__DATA__.
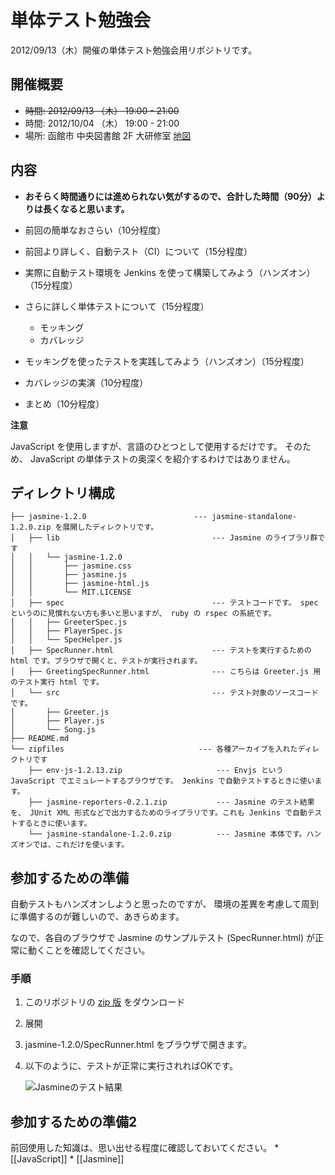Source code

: 単体テスト勉強会
=================

2012/09/13（木）開催の単体テスト勉強会用リポジトリです。

開催概要
---------

* ~~時間: 2012/09/13 （木） 19:00 - 21:00~~
* 時間: 2012/10/04 （木） 19:00 - 21:00
* 場所: 函館市 中央図書館 2F 大研修室 [地図](http://goo.gl/maps/HcGZq)

内容
---------

* **おそらく時間通りには進められない気がするので、合計した時間（90分）よりは長くなると思います。**

* 前回の簡単なおさらい（10分程度）
* 前回より詳しく、自動テスト（CI）について（15分程度）
* 実際に自動テスト環境を Jenkins を使って構築してみよう（ハンズオン）（15分程度）
* さらに詳しく単体テストについて（15分程度）
   * モッキング
   * カバレッジ
* モッキングを使ったテストを実践してみよう（ハンズオン）（15分程度）
* カバレッジの実演（10分程度）
* まとめ（10分程度）


**注意**

JavaScript を使用しますが、言語のひとつとして使用するだけです。
そのため、 JavaScript の単体テストの奥深くを紹介するわけではありません。

ディレクトリ構成
----------------

    ├── jasmine-1.2.0                        --- jasmine-standalone-1.2.0.zip を展開したディレクトリです。
    │   ├── lib                                  --- Jasmine のライブラリ群です
    │   │   └── jasmine-1.2.0
    │   │       ├── jasmine.css
    │   │       ├── jasmine.js
    │   │       ├── jasmine-html.js
    │   │       └── MIT.LICENSE
    │   ├── spec                                 --- テストコードです。 spec というのに見慣れない方も多いと思いますが、 ruby の rspec の系統です。
    │   │   ├── GreeterSpec.js
    │   │   ├── PlayerSpec.js
    │   │   └── SpecHelper.js
    │   ├── SpecRunner.html                      --- テストを実行するための html です。ブラウザで開くと、テストが実行されます。
    │   ├── GreetingSpecRunner.html              --- こちらは Greeter.js 用のテスト実行 html です。
    │   └── src                                  --- テスト対象のソースコードです。
    │       ├── Greeter.js
    │       ├── Player.js
    │       └── Song.js
    ├── README.md
    └── zipfiles                              --- 各種アーカイブを入れたディレクトリです
        ├── env-js-1.2.13.zip                     --- Envjs という JavaScript でエミュレートするブラウザです。 Jenkins で自動テストするときに使います。
        ├── jasmine-reporters-0.2.1.zip           --- Jasmine のテスト結果を、 JUnit XML 形式などで出力するためのライブラリです。これも Jenkins で自動テストするときに使います。
        └── jasmine-standalone-1.2.0.zip          --- Jasmine 本体です。ハンズオンでは、これだけを使います。

参加するための準備
-------------------

自動テストもハンズオンしようと思ったのですが、
環境の差異を考慮して周到に準備するのが難しいので、あきらめます。

なので、各自のブラウザで Jasmine のサンプルテスト (SpecRunner.html) が正常に動くことを確認してください。

### 手順

1. このリポジトリの [zip 版](https://github.com/comutt/unittest-study/zipball/v0.0.3) をダウンロード 
1. 展開
1. jasmine-1.2.0/SpecRunner.html をブラウザで開きます。
1. 以下のように、テストが正常に実行されればOKです。

   ![Jasmineのテスト結果](https://raw.github.com/comutt/unittest-study/master/images/jasmine-result.png)

参加するための準備2
---------------------

前回使用した知識は、思い出せる程度に確認しておいてください。
    * [[JavaScript]]
    * [[Jasmine]]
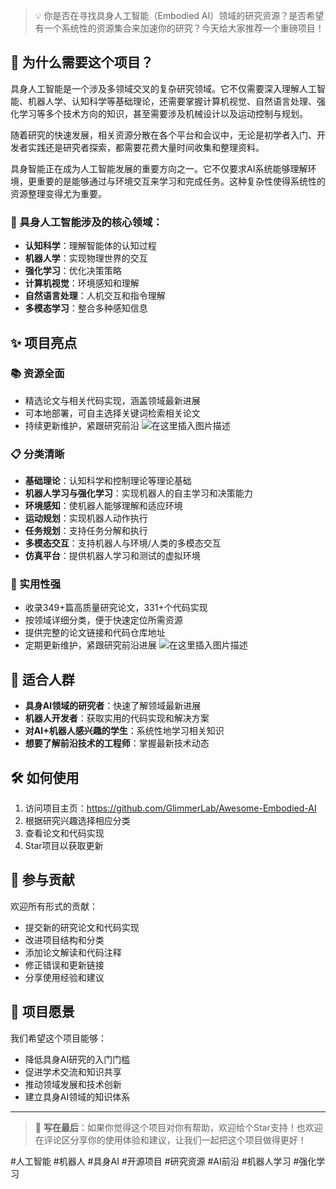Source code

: ﻿

> 💡 你是否在寻找具身人工智能（Embodied AI）领域的研究资源？是否希望有一个系统性的资源集合来加速你的研究？今天给大家推荐一个重磅项目！

## 🌟 为什么需要这个项目？

具身人工智能是一个涉及多领域交叉的复杂研究领域。它不仅需要深入理解人工智能、机器人学、认知科学等基础理论，还需要掌握计算机视觉、自然语言处理、强化学习等多个技术方向的知识，甚至需要涉及机械设计以及运动控制与规划。

随着研究的快速发展，相关资源分散在各个平台和会议中，无论是初学者入门、开发者实践还是研究者探索，都需要花费大量时间收集和整理资料。

具身智能正在成为人工智能发展的重要方向之一。它不仅要求AI系统能够理解环境，更重要的是能够通过与环境交互来学习和完成任务。这种复杂性使得系统性的资源整理变得尤为重要。

### 🎯 具身人工智能涉及的核心领域：

- **认知科学**：理解智能体的认知过程
- **机器人学**：实现物理世界的交互
- **强化学习**：优化决策策略
- **计算机视觉**：环境感知和理解
- **自然语言处理**：人机交互和指令理解
- **多模态学习**：整合多种感知信息

## ✨ 项目亮点

### 📚 资源全面
- 精选论文与相关代码实现，涵盖领域最新进展
- 可本地部署，可自主选择关键词检索相关论文
- 持续更新维护，紧跟研究前沿
![在这里插入图片描述](https://i-blog.csdnimg.cn/direct/ff93a09c376e4aa4a7d47d85dc00de10.png#pic_center)

### 📋 分类清晰
- **基础理论**：认知科学和控制理论等理论基础
- **机器人学习与强化学习**：实现机器人的自主学习和决策能力
- **环境感知**：使机器人能够理解和适应环境
- **运动规划**：实现机器人动作执行
- **任务规划**：支持任务分解和执行
- **多模态交互**：支持机器人与环境/人类的多模态交互
- **仿真平台**：提供机器人学习和测试的虚拟环境

### 💪 实用性强
- 收录349+篇高质量研究论文，331+个代码实现
- 按领域详细分类，便于快速定位所需资源
- 提供完整的论文链接和代码仓库地址
- 定期更新维护，紧跟研究前沿进展
![在这里插入图片描述](https://i-blog.csdnimg.cn/direct/6a1dd3eb51c9463aa11213d1c0665755.png#pic_center)

## 👥 适合人群

- **具身AI领域的研究者**：快速了解领域最新进展
- **机器人开发者**：获取实用的代码实现和解决方案
- **对AI+机器人感兴趣的学生**：系统性地学习相关知识
- **想要了解前沿技术的工程师**：掌握最新技术动态

## 🛠️ 如何使用

1. 访问项目主页：https://github.com/GlimmerLab/Awesome-Embodied-AI
2. 根据研究兴趣选择相应分类
3. 查看论文和代码实现
4. Star项目以获取更新

## 🤝 参与贡献

欢迎所有形式的贡献：
- 提交新的研究论文和代码实现
- 改进项目结构和分类
- 添加论文解读和代码注释
- 修正错误和更新链接
- 分享使用经验和建议

## 🌈 项目愿景

我们希望这个项目能够：
- 降低具身AI研究的入门门槛
- 促进学术交流和知识共享
- 推动领域发展和技术创新
- 建立具身AI领域的知识体系

---

> 💝 **写在最后**：如果你觉得这个项目对你有帮助，欢迎给个Star支持！也欢迎在评论区分享你的使用体验和建议，让我们一起把这个项目做得更好！

#人工智能 #机器人 #具身AI #开源项目 #研究资源 #AI前沿 #机器人学习 #强化学习
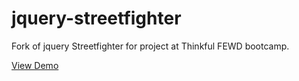 # jquery-streetfighter
Fork of jquery Streetfighter for project at Thinkful FEWD bootcamp.

<a href="http://isvictorious.github.io/jquery-streetfighter/" target="_blank">View Demo</a>
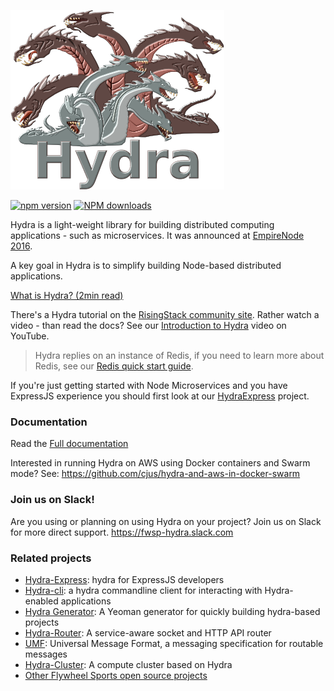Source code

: ![](hydra.png)

[![npm version](https://badge.fury.io/js/fwsp-hydra.svg)](https://badge.fury.io/js/fwsp-hydra) <span class="badge-npmdownloads"><a href="https://npmjs.org/package/fwsp-hydra" title="View this project on NPM"><img src="https://img.shields.io/npm/dm/fwsp-hydra.svg" alt="NPM downloads" /></a></span> 

Hydra is a light-weight library for building distributed computing applications - such as microservices. 
It was announced at [EmpireNode 2016](http://empirenode.org/).

A key goal in Hydra is to simplify building Node-based distributed applications.

[What is Hydra? (2min read)](https://medium.com/@cjus/what-is-hydra-226db88fc075#.vb1ha78tn)

There's a Hydra tutorial on the [RisingStack community site](https://community.risingstack.com/tutorial-building-expressjs-based-microservices-using-hydra/). Rather watch a video - than read the docs? See our [Introduction to Hydra](https://www.youtube.com/watch?v=dHFQxrc4Fnk) video on YouTube.

> Hydra replies on an instance of Redis, if you need to learn more about Redis, see our [Redis quick start guide](https://youtu.be/eX7EamF_WuA).

If you're just getting started with Node Microservices and you have ExpressJS experience you should first look at our [HydraExpress](https://github.com/flywheelsports/fwsp-hydra-express) project.

### Documentation

Read the [Full documentation](documentation.md)

Interested in running Hydra on AWS using Docker containers and Swarm mode? See: https://github.com/cjus/hydra-and-aws-in-docker-swarm


### Join us on Slack!

Are you using or planning on using Hydra on your project? Join us on Slack for more direct support. https://fwsp-hydra.slack.com

### Related projects

* [Hydra-Express](https://github.com/flywheelsports/fwsp-hydra-express): hydra for ExpressJS developers
* [Hydra-cli](https://github.com/flywheelsports/hydra-cli): a hydra commandline client for interacting with Hydra-enabled applications
* [Hydra Generator](https://github.com/flywheelsports/generator-fwsp-hydra): A Yeoman generator for quickly building hydra-based projects
* [Hydra-Router](https://github.com/flywheelsports/fwsp-hydra-router): A service-aware socket and HTTP API router
* [UMF](https://github.com/cjus/umf): Universal Message Format, a messaging specification for routable messages
* [Hydra-Cluster](https://github.com/cjus/hydra-cluster): A compute cluster based on Hydra
* [Other Flywheel Sports open source projects](https://github.com/flywheelsports)
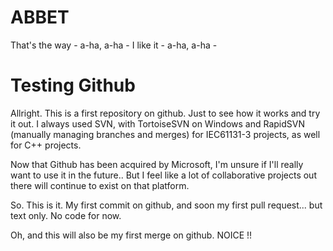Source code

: # ABBET
That's the way - a-ha, a-ha - I like it - a-ha, a-ha -

# Testing Github
Allright. This is a first repository on github. Just to see how it works and try it out.
I always used SVN, with TortoiseSVN on Windows and RapidSVN (manually managing branches and merges) for IEC61131-3 projects, as well for C++ projects.

Now that Github has been acquired by Microsoft, I'm unsure if I'll really want to use it in the future..
But I feel like a lot of collaborative projects out there will continue to exist on that platform.

So. This is it. My first commit on github, and soon my first pull request... but text only. No code for now.

Oh, and this will also be my first merge on github. NOICE !!
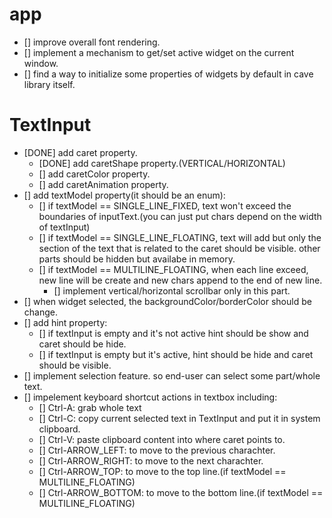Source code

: # app
- [] improve overall font rendering.
- [] implement a mechanism to get/set active widget on the current window.
- [] find a way to initialize some properties of widgets by default in cave library itself.

# TextInput
- [DONE] add caret property.
  - [DONE] add caretShape property.(VERTICAL/HORIZONTAL)
  - [] add caretColor property.
  - [] add caretAnimation property.
- [] add textModel property(it should be an enum):
  - [] if textModel == SINGLE_LINE_FIXED, text won't exceed the boundaries of inputText.(you can just put chars depend on the width of textInput)
  - [] if textModel == SINGLE_LINE_FLOATING, text will add but only the section of the text that is related to the caret should be visible. other parts should be hidden but availabe in memory.
  - [] if textModel == MULTILINE_FLOATING, when each line exceed, new line will be create and new chars append to the end of new line.
    - [] implement vertical/horizontal scrollbar only in this part.
- [] when widget selected, the backgroundColor/borderColor should be change.
- [] add hint property:
  - [] if textInput is empty and it's not active hint should be show and caret should be hide.
  - [] if textInput is empty but it's active, hint should be hide and caret should be visible.
- [] implement selection feature. so end-user can select some part/whole text.
- [] impelement keyboard shortcut actions in textbox including:
  - [] Ctrl-A: grab whole text
  - [] Ctrl-C: copy current selected text in TextInput and put it in system clipboard.
  - [] Ctrl-V: paste clipboard content into where caret points to.
  - [] Ctrl-ARROW_LEFT: to move to the previous charachter.
  - [] Ctrl-ARROW_RIGHT: to move to the next charachter.
  - [] Ctrl-ARROW_TOP: to move to the top line.(if textModel == MULTILINE_FLOATING)
  - [] Ctrl-ARROW_BOTTOM: to move to the bottom line.(if textModel == MULTILINE_FLOATING)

__EXERCISE DETAILS__. Both boundary lines included, write out word for word only the lines above from the one containing "- 按领域详细分类，便于快速定位所需资源" to the one containing "this project on", leaving out any pictures.

__TASK RESULT__.
- 按领域详细分类，便于快速定位所需资源
- 提供完整的论文链接和代码仓库地址
- 定期更新维护，紧跟研究前沿进展
![在这里插入图片描述](https://i-blog.csdnimg.cn/direct/6a1dd3eb51c9463aa11213d1c0665755.png#pic_center)

## 👥 适合人群

- **具身AI领域的研究者**：快速了解领域最新进展
- **机器人开发者**：获取实用的代码实现和解决方案
- **对AI+机器人感兴趣的学生**：系统性地学习相关知识
- **想要了解前沿技术的工程师**：掌握最新技术动态

## 🛠️ 如何使用

1. 访问项目主页：https://github.com/GlimmerLab/Awesome-Embodied-AI
2. 根据研究兴趣选择相应分类
3. 查看论文和代码实现
4. Star项目以获取更新

## 🤝 参与贡献

欢迎所有形式的贡献：
- 提交新的研究论文和代码实现
- 改进项目结构和分类
- 添加论文解读和代码注释
- 修正错误和更新链接
- 分享使用经验和建议

## 🌈 项目愿景

我们希望这个项目能够：
- 降低具身AI研究的入门门槛
- 促进学术交流和知识共享
- 推动领域发展和技术创新
- 建立具身AI领域的知识体系

---

> 💝 **写在最后**：如果你觉得这个项目对你有帮助，欢迎给个Star支持！也欢迎在评论区分享你的使用体验和建议，让我们一起把这个项目做得更好！

#人工智能 #机器人 #具身AI #开源项目 #研究资源 #AI前沿 #机器人学习 #强化学习
 # jquery-streetfighter
Fork of jquery Streetfighter for project at Thinkful FEWD bootcamp.

<a href="http://isvictorious.github.io/jquery-streetfighter/" target="_blank">View Demo</a>
Source code

: ![](hydra.png)

[![npm version](https://badge.fury.io/js/fwsp-hydra.svg)](https://badge.fury.io/js/fwsp-hydra) <span class="badge-npmdownloads"><a href="https://npmjs.org/package/fwsp-hydra" title="View this project on NPM"><img src="https://img.shields.io/npm/dm/fwsp-hydra.svg" alt="NPM downloads" /></a></span> 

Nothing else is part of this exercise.